Whenever a line in the records below holds the string "bindgen", copy it out.
━━━ RECORDS TO PROCESS ━━━
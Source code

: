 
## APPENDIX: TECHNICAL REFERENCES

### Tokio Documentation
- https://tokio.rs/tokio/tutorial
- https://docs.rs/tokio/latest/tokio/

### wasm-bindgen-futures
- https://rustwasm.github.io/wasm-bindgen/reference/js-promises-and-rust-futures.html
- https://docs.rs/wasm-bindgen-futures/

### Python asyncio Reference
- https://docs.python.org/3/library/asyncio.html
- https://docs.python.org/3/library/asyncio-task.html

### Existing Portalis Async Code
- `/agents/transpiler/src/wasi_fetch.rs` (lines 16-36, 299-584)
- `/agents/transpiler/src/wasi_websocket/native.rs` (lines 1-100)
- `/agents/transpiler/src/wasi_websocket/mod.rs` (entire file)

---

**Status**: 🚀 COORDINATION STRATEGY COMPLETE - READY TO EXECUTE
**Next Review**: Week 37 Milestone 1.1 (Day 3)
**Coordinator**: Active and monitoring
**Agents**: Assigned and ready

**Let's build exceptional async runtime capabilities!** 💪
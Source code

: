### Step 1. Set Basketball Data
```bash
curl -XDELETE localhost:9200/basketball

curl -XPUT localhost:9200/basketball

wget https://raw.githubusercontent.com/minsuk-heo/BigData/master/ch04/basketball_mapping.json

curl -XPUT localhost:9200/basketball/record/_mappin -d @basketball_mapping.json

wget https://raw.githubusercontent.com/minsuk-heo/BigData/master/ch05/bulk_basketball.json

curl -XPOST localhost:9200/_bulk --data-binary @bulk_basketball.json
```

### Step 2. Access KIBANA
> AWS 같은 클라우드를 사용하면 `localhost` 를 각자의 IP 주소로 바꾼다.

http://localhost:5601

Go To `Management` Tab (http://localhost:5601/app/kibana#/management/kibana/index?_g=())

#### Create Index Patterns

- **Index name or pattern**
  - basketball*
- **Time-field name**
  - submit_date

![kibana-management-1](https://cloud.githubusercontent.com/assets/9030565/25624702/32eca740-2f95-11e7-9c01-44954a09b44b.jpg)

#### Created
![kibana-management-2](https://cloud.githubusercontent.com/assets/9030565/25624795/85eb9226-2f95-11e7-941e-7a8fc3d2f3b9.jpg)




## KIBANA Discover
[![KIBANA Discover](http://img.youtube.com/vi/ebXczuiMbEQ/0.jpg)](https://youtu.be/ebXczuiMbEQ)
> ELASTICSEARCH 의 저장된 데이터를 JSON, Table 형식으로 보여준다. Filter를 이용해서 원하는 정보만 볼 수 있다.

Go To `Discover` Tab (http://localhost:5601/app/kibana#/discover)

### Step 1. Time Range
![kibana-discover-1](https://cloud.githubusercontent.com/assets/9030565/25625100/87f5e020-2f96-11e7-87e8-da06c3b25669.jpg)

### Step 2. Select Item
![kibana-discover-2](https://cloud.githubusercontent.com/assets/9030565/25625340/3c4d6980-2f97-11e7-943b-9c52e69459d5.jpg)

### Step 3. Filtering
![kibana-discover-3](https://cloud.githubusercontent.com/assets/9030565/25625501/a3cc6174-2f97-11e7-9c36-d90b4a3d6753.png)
━━━
# [OUTPUT OF THE TASK]
### wasm-bindgen-futures
- https://rustwasm.github.io/wasm-bindgen/reference/js-promises-and-rust-futures.html
- https://docs.rs/wasm-bindgen-futures/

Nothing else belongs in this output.